If We Break Up I'll Send This to You

I thought the passion was back. I hate the saying "distance makes the heart grow fonder". I hate it because I fully believed in it when I saw it for the first time- not really knowing what it meant. Every single person I've told it to has rejected it, saying that it's not true, distance rips things apart. I was so naive. I'd rather live in my false hope when it was blatantly explained to me.

When my Aja died, I fell deeper into my problems. We were fighting around this time, you made it known to me that you were there for me regardless. I prayed that night that if we weren't meant to be, that my Aja would send me some sort of sign. I believed that he showed me no signs.

But we kept fighting. It got worse. You said that you thought our relationship was maybe trash, that you're happy that we'll be seeing each other soon because maybe it'll help us figure out if we could fix our problems or if we should just fuck it. I swear on my own fucking death that I don't think like that and I never did. We are so different, I was so fucking stupid to not realize that.

The day I told you my mom scheduled me for an MRI, you yelled at me over the phone because I interrupted your work out when you had a stressful day at work- pretty sure you were also mad because I couldn't take your call earlier. Because of that, I didn't tell you that I am getting an MRI because I had a seizure that day. I didn't want you to judge me or suddenly feel bad- you were nasty to me and you didn't deserve to know.

I remained optimistic throughout everything because of a lot of reasons. The first and foremost, the strongest of them all, is because I genuinely love you- I may not be yours, but you made me realize that you are my first love. You constantly ripped us apart and I still remained optimistic. You told me to not be optimistic for you, that I should be realistic for us. I was optimistic because if you wouldn't be, it is what you called the self-fulfilling prophecy, and it would end us. I held on and fight after fight you ripped me apart. I can only hold on for so long- not because I'm weak, but because I'm tired. What's the point? Your terrible attitude ripped me into my own depression.

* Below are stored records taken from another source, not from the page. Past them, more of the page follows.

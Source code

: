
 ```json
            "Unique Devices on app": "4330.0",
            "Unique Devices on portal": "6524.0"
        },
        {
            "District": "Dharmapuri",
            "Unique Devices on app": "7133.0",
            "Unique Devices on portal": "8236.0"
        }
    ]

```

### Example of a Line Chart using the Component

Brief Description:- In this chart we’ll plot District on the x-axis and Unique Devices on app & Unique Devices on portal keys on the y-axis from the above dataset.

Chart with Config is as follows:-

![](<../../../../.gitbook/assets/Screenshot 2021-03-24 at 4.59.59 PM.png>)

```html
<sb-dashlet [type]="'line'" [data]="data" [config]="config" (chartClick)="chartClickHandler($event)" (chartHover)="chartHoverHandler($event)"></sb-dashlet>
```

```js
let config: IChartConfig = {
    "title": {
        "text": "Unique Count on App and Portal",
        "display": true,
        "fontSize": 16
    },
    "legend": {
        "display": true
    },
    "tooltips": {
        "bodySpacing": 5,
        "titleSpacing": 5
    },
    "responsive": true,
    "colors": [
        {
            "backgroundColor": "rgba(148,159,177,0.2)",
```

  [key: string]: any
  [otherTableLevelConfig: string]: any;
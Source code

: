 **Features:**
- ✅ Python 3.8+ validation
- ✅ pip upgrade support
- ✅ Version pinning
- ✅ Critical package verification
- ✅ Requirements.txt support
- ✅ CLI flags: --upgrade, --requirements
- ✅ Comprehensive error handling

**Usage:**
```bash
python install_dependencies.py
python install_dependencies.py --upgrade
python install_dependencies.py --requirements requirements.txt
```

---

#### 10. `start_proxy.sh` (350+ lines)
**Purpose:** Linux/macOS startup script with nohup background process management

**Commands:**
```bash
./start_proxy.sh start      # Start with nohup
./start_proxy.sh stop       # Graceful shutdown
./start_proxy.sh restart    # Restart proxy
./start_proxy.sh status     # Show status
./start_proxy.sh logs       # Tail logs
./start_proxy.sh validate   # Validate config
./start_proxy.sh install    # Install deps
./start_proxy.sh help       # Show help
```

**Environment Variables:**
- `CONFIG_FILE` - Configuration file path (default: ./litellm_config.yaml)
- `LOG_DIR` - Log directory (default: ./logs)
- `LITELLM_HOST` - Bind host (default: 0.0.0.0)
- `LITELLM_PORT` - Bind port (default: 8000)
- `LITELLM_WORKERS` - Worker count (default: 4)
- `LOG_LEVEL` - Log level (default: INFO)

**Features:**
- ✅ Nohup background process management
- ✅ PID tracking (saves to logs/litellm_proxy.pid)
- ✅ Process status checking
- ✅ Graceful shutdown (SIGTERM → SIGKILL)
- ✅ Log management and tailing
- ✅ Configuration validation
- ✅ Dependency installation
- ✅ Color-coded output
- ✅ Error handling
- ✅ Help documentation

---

You bought me a ring and at first I was so excited- what's with it with guys always buying me rings- but it was from you. I wish you never bought that ring.

I wonder if you actually love me or are scared to be alone again. I know for a fact I'm not the type of person you wanted to love.

The signs have always been right in front of me. I was so naive.

I tried with you. There's more to life than getting high and sleeping in with you. I had to let go of us to show myself what I could do.